Records from a data collection:

________________________

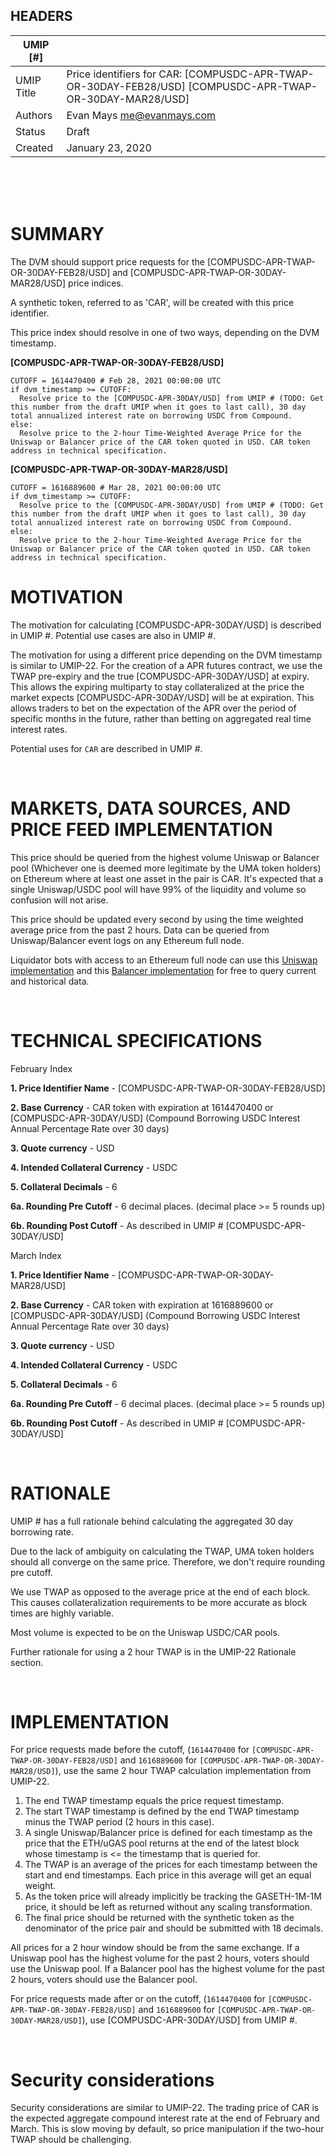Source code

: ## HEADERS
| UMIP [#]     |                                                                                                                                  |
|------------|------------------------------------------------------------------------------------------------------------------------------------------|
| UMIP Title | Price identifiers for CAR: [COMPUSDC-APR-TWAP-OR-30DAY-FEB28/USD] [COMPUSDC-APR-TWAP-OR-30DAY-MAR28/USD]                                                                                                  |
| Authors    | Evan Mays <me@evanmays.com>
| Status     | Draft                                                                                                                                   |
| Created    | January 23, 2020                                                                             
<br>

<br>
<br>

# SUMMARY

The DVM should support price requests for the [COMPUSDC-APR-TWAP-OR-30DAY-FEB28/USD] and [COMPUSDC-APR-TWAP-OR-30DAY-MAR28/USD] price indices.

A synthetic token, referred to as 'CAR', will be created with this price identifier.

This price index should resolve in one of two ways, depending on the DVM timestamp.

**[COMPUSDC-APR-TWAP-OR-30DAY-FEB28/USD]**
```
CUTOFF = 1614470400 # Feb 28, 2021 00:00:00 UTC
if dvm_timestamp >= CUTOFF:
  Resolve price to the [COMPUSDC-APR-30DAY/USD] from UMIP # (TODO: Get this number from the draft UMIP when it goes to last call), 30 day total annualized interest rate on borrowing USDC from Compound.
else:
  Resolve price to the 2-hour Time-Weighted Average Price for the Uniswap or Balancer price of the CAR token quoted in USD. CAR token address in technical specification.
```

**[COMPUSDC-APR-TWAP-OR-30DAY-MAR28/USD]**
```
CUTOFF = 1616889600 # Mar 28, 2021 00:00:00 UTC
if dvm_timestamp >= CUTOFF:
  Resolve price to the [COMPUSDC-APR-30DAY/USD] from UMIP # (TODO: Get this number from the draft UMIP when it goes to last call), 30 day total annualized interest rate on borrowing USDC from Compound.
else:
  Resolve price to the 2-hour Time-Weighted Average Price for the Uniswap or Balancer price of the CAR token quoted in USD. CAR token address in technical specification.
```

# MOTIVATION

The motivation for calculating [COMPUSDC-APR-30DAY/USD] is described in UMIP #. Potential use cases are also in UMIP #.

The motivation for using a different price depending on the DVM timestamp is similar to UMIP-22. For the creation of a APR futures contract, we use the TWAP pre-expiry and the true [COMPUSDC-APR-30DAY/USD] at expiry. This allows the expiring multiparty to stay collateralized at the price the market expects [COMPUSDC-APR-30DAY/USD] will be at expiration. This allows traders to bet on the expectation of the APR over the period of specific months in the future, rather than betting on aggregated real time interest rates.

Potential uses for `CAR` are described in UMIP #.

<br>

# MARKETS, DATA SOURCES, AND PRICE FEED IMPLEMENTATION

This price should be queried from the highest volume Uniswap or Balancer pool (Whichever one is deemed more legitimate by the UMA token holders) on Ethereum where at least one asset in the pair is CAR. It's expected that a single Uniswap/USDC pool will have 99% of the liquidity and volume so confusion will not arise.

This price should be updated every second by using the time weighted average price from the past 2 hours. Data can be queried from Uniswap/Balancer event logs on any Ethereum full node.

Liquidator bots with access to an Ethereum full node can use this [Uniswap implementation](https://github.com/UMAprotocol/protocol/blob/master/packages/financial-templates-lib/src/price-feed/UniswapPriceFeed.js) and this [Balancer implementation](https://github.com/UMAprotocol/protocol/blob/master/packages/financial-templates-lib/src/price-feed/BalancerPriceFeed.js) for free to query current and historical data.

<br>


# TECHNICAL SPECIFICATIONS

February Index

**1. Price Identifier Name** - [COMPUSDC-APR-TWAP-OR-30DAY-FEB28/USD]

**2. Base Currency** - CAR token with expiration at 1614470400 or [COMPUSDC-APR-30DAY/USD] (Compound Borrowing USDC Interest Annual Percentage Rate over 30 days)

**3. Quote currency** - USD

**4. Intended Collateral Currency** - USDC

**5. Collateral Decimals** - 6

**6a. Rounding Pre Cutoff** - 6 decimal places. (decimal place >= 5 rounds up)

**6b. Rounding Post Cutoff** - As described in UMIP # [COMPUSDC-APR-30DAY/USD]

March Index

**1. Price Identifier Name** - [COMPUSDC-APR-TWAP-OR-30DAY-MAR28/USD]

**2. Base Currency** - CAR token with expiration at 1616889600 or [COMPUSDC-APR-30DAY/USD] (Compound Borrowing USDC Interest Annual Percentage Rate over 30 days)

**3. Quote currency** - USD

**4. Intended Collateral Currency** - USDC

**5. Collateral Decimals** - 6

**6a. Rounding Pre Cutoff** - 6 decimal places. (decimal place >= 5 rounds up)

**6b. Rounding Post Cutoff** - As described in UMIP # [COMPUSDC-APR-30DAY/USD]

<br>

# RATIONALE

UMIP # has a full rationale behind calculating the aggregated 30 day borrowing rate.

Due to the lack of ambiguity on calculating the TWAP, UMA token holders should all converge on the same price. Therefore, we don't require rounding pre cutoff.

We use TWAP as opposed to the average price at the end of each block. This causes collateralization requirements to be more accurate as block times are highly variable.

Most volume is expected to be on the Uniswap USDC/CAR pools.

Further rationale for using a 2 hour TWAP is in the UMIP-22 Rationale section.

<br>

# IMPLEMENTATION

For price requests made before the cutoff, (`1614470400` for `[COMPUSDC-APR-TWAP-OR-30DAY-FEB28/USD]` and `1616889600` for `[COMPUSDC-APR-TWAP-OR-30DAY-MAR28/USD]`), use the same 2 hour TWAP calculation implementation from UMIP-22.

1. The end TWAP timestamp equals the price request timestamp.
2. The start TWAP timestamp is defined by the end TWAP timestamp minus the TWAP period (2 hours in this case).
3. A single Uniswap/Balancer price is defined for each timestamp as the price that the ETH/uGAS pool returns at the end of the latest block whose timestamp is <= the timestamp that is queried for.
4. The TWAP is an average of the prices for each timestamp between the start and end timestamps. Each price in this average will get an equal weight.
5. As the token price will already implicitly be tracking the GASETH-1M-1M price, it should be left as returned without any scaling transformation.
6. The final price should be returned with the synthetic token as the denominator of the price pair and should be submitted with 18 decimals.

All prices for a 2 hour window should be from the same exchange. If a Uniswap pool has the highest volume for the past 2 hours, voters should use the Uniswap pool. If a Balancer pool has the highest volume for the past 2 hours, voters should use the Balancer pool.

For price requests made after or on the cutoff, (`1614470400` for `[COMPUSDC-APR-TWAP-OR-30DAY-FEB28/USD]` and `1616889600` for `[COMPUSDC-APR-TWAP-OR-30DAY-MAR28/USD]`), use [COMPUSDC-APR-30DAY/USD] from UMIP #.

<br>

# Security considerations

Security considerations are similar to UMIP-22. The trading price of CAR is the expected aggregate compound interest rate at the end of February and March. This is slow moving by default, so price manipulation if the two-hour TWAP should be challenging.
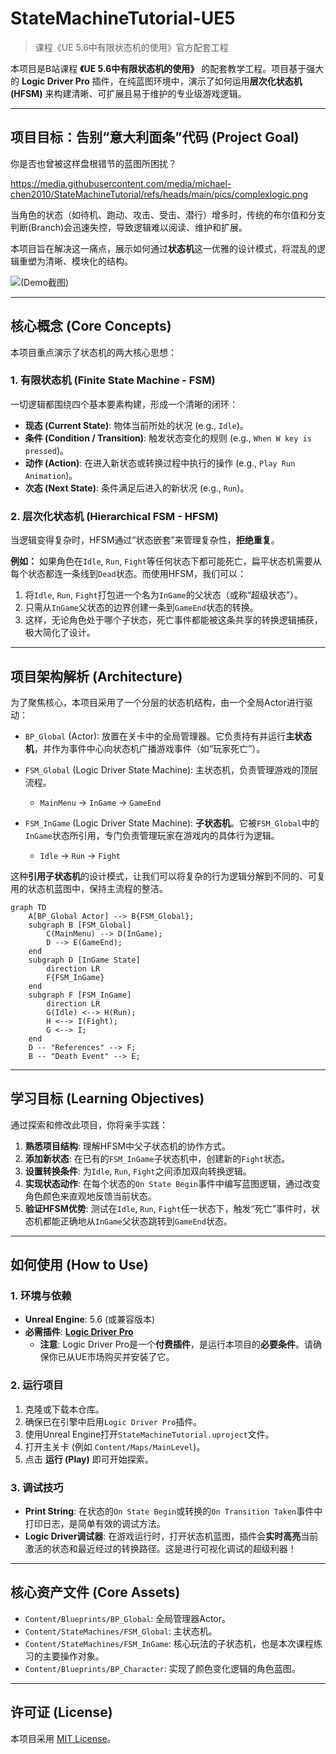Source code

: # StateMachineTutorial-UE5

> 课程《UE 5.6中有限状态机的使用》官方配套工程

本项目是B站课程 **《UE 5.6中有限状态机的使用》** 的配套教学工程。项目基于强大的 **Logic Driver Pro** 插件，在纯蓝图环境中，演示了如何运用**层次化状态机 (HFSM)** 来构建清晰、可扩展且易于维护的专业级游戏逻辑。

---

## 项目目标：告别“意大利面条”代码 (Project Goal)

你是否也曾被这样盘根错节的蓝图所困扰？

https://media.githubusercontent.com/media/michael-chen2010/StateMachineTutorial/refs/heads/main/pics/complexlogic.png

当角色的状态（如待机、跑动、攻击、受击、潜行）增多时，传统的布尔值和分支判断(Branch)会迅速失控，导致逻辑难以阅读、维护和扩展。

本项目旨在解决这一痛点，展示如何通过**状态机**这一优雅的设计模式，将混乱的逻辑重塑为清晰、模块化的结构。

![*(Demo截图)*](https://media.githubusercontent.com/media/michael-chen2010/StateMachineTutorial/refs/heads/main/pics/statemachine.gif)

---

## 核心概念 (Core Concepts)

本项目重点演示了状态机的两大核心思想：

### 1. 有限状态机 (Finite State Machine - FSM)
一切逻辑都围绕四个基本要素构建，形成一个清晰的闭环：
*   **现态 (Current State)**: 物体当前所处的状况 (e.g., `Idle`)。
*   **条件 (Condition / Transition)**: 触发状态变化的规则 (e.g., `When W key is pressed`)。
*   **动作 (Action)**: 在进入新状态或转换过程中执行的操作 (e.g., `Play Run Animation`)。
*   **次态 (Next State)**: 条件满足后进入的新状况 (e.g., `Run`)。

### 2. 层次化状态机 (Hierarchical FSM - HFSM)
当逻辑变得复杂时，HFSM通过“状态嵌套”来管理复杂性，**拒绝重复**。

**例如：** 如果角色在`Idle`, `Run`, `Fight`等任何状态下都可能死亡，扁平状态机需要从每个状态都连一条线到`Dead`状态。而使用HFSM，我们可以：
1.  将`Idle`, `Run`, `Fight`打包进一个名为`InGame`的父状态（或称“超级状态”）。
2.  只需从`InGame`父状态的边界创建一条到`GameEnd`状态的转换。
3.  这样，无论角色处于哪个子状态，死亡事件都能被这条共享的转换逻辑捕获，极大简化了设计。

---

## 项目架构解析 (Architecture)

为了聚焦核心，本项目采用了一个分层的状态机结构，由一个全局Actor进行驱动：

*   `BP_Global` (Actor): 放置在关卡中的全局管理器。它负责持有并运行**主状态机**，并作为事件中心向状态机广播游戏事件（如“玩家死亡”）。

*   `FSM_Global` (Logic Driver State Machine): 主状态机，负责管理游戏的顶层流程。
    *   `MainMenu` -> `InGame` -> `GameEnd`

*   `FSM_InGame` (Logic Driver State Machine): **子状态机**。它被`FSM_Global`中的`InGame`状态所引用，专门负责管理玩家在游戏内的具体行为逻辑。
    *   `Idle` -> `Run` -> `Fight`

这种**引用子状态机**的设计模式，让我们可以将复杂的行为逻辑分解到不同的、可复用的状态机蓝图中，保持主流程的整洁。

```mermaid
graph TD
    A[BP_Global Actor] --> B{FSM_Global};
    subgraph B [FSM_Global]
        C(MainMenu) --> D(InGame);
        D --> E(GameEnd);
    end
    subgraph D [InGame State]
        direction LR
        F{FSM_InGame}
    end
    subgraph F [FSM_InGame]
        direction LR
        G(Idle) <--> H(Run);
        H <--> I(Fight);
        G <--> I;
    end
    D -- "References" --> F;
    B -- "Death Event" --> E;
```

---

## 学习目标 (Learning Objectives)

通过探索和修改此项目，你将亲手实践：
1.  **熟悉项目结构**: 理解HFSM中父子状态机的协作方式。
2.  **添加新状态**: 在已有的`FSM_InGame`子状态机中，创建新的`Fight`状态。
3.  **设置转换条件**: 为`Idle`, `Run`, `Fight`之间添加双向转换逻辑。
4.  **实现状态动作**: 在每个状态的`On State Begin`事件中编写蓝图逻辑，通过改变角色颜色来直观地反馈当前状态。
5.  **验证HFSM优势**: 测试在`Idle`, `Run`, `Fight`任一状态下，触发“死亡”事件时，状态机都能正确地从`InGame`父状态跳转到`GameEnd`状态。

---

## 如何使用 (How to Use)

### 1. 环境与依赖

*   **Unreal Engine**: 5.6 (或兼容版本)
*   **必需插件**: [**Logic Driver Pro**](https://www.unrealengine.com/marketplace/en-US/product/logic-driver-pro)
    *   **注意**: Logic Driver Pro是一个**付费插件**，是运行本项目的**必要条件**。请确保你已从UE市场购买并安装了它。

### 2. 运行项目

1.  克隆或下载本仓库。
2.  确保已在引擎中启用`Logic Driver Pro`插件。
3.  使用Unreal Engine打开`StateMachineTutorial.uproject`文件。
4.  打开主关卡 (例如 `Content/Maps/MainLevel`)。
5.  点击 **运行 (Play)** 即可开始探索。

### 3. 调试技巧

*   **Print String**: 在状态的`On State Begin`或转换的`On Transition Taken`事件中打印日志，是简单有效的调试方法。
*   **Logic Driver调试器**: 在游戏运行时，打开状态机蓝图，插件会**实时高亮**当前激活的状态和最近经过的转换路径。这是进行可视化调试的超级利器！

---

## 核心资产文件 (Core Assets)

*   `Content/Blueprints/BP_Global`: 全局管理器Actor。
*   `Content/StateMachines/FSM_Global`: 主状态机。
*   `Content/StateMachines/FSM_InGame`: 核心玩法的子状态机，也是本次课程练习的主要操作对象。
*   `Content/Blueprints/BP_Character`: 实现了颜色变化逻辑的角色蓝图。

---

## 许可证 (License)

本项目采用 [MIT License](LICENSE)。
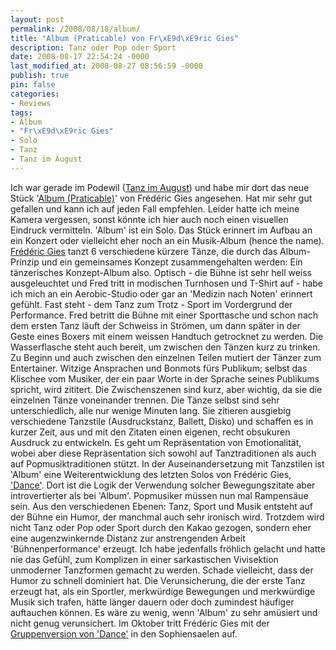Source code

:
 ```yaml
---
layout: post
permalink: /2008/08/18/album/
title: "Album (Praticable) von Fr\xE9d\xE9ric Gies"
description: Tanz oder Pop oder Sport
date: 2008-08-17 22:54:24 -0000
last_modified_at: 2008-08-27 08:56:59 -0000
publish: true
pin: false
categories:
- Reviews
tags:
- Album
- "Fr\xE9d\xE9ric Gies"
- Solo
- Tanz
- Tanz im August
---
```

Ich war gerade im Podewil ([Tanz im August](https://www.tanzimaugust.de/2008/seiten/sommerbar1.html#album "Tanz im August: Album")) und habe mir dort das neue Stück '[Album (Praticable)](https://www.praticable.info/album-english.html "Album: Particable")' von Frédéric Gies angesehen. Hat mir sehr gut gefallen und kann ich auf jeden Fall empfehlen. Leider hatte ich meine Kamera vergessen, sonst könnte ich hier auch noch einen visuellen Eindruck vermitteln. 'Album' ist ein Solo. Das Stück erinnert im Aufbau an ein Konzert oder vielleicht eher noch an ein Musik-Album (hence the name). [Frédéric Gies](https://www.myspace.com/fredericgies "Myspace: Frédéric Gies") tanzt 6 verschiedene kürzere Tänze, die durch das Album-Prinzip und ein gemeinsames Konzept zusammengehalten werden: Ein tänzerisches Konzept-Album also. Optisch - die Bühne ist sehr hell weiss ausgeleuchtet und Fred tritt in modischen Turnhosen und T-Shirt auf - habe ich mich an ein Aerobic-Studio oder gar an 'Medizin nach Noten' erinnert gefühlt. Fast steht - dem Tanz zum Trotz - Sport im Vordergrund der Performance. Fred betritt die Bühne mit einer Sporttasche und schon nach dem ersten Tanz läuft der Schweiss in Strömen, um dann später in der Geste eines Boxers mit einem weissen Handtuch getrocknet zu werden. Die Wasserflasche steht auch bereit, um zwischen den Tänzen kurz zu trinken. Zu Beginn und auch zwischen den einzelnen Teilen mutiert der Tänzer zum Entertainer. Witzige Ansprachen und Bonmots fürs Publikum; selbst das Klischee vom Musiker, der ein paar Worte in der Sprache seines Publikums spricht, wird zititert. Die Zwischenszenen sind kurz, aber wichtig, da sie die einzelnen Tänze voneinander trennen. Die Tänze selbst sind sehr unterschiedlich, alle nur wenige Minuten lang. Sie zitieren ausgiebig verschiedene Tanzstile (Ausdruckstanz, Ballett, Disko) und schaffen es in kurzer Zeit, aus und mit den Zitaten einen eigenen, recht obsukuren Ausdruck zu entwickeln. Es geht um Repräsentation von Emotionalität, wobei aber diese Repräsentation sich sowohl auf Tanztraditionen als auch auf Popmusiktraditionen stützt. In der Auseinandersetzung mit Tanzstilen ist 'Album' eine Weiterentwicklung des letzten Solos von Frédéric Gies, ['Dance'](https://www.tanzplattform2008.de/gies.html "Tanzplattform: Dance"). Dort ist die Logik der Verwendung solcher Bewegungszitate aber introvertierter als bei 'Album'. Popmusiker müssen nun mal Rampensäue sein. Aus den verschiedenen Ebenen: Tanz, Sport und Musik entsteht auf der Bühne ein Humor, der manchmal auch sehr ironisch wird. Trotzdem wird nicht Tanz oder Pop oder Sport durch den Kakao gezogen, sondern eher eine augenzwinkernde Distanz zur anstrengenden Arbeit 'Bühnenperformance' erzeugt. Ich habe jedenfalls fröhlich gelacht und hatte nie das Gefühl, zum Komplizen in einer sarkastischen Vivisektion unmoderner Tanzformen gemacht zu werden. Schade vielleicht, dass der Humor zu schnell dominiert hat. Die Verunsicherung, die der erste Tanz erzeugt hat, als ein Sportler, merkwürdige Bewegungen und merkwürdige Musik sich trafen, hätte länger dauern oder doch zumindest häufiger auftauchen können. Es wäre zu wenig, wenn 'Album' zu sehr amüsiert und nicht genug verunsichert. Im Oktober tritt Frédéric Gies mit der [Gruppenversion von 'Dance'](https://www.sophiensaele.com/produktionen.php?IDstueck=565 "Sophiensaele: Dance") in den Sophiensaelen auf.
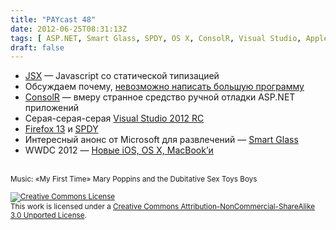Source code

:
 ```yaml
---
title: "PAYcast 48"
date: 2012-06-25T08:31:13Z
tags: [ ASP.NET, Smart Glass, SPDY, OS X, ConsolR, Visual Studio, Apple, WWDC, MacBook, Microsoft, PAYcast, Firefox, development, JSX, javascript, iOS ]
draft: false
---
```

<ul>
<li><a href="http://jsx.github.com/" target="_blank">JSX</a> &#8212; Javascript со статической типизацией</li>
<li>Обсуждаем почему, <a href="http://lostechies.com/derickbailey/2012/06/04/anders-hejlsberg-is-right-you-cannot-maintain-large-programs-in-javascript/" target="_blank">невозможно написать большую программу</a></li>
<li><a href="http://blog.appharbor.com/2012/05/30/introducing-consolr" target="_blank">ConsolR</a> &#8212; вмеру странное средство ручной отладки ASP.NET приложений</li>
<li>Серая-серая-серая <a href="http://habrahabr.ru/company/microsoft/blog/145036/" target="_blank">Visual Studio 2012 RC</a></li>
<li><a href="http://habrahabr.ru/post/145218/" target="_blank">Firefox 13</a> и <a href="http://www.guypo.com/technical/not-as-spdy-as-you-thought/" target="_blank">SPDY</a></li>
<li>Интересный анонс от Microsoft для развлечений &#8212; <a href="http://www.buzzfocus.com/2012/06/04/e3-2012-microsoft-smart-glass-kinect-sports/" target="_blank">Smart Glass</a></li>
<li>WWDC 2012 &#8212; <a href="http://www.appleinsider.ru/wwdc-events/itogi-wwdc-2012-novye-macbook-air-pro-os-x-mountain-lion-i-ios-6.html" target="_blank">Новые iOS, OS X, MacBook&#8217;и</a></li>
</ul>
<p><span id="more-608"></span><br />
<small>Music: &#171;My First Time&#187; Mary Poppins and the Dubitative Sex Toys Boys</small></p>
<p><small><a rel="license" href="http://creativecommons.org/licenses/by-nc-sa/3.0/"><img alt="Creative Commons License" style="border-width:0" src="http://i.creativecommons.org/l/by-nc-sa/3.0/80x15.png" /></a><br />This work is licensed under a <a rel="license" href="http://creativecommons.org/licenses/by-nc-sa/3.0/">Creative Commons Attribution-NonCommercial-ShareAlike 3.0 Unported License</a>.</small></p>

________________________

▶ **GOAL OF THE EXERCISE**:
Repeat the lines above, starting at the first and stopping after the line that holds "Evan Mays <me@evanmays.com>", with the pictures left out.

▶ **ANSWER BOX**:
Source code

: ## HEADERS
| UMIP [#]     |                                                                                                                                  |
|------------|------------------------------------------------------------------------------------------------------------------------------------------|
| UMIP Title | Price identifiers for CAR: [COMPUSDC-APR-TWAP-OR-30DAY-FEB28/USD] [COMPUSDC-APR-TWAP-OR-30DAY-MAR28/USD]                                                                                                  |
| Authors    | Evan Mays <me@evanmays.com>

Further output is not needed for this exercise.